> [Task prompt]: All of the records that follow need to be copied word for word, without the pictures.

> [Entries provided]:
⁂

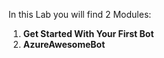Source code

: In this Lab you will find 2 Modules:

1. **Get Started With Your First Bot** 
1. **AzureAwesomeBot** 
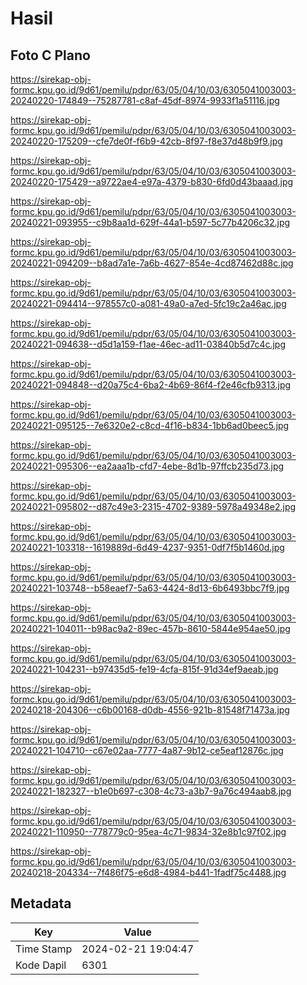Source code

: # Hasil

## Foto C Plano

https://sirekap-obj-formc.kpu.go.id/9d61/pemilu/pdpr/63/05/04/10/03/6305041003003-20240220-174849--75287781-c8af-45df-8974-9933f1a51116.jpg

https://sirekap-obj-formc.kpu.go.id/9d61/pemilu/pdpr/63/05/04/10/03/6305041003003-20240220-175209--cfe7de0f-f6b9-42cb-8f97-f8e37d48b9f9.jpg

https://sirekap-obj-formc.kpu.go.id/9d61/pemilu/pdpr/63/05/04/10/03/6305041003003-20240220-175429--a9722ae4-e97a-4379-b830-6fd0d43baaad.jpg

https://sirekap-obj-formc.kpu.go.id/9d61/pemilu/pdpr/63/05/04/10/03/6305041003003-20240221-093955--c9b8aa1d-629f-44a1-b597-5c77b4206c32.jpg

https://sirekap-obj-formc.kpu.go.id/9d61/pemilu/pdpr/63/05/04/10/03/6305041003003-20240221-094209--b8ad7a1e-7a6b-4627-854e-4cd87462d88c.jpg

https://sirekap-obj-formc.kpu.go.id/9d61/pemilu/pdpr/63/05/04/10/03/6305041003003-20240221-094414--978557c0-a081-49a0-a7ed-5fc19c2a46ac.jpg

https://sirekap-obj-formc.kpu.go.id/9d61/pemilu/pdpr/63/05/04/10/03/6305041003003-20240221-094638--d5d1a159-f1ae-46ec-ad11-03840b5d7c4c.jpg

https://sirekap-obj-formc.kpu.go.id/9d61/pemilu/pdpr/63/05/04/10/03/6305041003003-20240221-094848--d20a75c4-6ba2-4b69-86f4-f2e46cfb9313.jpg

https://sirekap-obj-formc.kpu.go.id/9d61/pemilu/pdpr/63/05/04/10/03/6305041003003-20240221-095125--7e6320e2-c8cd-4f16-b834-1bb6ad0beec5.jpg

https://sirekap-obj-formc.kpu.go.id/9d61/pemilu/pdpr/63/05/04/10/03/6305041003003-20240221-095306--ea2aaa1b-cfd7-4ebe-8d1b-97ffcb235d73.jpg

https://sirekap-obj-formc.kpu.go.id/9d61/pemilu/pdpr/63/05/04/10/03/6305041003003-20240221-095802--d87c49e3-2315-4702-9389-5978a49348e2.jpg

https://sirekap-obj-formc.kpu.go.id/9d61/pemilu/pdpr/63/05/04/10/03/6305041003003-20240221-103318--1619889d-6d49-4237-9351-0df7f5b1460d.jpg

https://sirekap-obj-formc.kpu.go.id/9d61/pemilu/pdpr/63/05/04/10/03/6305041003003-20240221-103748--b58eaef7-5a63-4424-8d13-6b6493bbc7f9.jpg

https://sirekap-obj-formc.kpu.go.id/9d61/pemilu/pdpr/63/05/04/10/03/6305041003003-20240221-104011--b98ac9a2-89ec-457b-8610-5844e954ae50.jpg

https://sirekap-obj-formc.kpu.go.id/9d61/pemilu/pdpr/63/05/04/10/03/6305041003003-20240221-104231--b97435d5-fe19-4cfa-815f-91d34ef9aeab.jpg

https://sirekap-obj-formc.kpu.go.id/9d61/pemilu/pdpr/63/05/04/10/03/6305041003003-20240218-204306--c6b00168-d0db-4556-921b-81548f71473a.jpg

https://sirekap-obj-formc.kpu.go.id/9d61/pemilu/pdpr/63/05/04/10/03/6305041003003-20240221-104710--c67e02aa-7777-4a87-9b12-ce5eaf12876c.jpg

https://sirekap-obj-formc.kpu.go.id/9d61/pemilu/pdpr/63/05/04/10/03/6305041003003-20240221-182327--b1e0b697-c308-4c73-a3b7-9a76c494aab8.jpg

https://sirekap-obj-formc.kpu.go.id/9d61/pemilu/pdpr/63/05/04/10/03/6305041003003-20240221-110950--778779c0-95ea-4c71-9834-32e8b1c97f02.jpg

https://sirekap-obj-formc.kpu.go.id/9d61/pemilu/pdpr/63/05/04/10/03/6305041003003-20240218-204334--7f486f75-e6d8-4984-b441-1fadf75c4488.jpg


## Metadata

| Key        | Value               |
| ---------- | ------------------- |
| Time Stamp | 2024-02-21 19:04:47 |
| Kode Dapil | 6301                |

⁂

> [Reply]:
Source code

: In this Lab you will find 2 Modules:

1. **Get Started With Your First Bot** 
1. **AzureAwesomeBot** 
Source code

: # Hasil

## Foto C Plano

https://sirekap-obj-formc.kpu.go.id/9d61/pemilu/pdpr/63/05/04/10/03/6305041003003-20240220-174849--75287781-c8af-45df-8974-9933f1a51116.jpg

https://sirekap-obj-formc.kpu.go.id/9d61/pemilu/pdpr/63/05/04/10/03/6305041003003-20240220-175209--cfe7de0f-f6b9-42cb-8f97-f8e37d48b9f9.jpg

https://sirekap-obj-formc.kpu.go.id/9d61/pemilu/pdpr/63/05/04/10/03/6305041003003-20240220-175429--a9722ae4-e97a-4379-b830-6fd0d43baaad.jpg

https://sirekap-obj-formc.kpu.go.id/9d61/pemilu/pdpr/63/05/04/10/03/6305041003003-20240221-093955--c9b8aa1d-629f-44a1-b597-5c77b4206c32.jpg

https://sirekap-obj-formc.kpu.go.id/9d61/pemilu/pdpr/63/05/04/10/03/6305041003003-20240221-094209--b8ad7a1e-7a6b-4627-854e-4cd87462d88c.jpg

https://sirekap-obj-formc.kpu.go.id/9d61/pemilu/pdpr/63/05/04/10/03/6305041003003-20240221-094414--978557c0-a081-49a0-a7ed-5fc19c2a46ac.jpg

https://sirekap-obj-formc.kpu.go.id/9d61/pemilu/pdpr/63/05/04/10/03/6305041003003-20240221-094638--d5d1a159-f1ae-46ec-ad11-03840b5d7c4c.jpg

https://sirekap-obj-formc.kpu.go.id/9d61/pemilu/pdpr/63/05/04/10/03/6305041003003-20240221-094848--d20a75c4-6ba2-4b69-86f4-f2e46cfb9313.jpg

https://sirekap-obj-formc.kpu.go.id/9d61/pemilu/pdpr/63/05/04/10/03/6305041003003-20240221-095125--7e6320e2-c8cd-4f16-b834-1bb6ad0beec5.jpg

https://sirekap-obj-formc.kpu.go.id/9d61/pemilu/pdpr/63/05/04/10/03/6305041003003-20240221-095306--ea2aaa1b-cfd7-4ebe-8d1b-97ffcb235d73.jpg

https://sirekap-obj-formc.kpu.go.id/9d61/pemilu/pdpr/63/05/04/10/03/6305041003003-20240221-095802--d87c49e3-2315-4702-9389-5978a49348e2.jpg

https://sirekap-obj-formc.kpu.go.id/9d61/pemilu/pdpr/63/05/04/10/03/6305041003003-20240221-103318--1619889d-6d49-4237-9351-0df7f5b1460d.jpg

https://sirekap-obj-formc.kpu.go.id/9d61/pemilu/pdpr/63/05/04/10/03/6305041003003-20240221-103748--b58eaef7-5a63-4424-8d13-6b6493bbc7f9.jpg

https://sirekap-obj-formc.kpu.go.id/9d61/pemilu/pdpr/63/05/04/10/03/6305041003003-20240221-104011--b98ac9a2-89ec-457b-8610-5844e954ae50.jpg

https://sirekap-obj-formc.kpu.go.id/9d61/pemilu/pdpr/63/05/04/10/03/6305041003003-20240221-104231--b97435d5-fe19-4cfa-815f-91d34ef9aeab.jpg

https://sirekap-obj-formc.kpu.go.id/9d61/pemilu/pdpr/63/05/04/10/03/6305041003003-20240218-204306--c6b00168-d0db-4556-921b-81548f71473a.jpg

https://sirekap-obj-formc.kpu.go.id/9d61/pemilu/pdpr/63/05/04/10/03/6305041003003-20240221-104710--c67e02aa-7777-4a87-9b12-ce5eaf12876c.jpg

https://sirekap-obj-formc.kpu.go.id/9d61/pemilu/pdpr/63/05/04/10/03/6305041003003-20240221-182327--b1e0b697-c308-4c73-a3b7-9a76c494aab8.jpg

https://sirekap-obj-formc.kpu.go.id/9d61/pemilu/pdpr/63/05/04/10/03/6305041003003-20240221-110950--778779c0-95ea-4c71-9834-32e8b1c97f02.jpg

https://sirekap-obj-formc.kpu.go.id/9d61/pemilu/pdpr/63/05/04/10/03/6305041003003-20240218-204334--7f486f75-e6d8-4984-b441-1fadf75c4488.jpg


## Metadata

| Key        | Value               |
| ---------- | ------------------- |
| Time Stamp | 2024-02-21 19:04:47 |
| Kode Dapil | 6301                |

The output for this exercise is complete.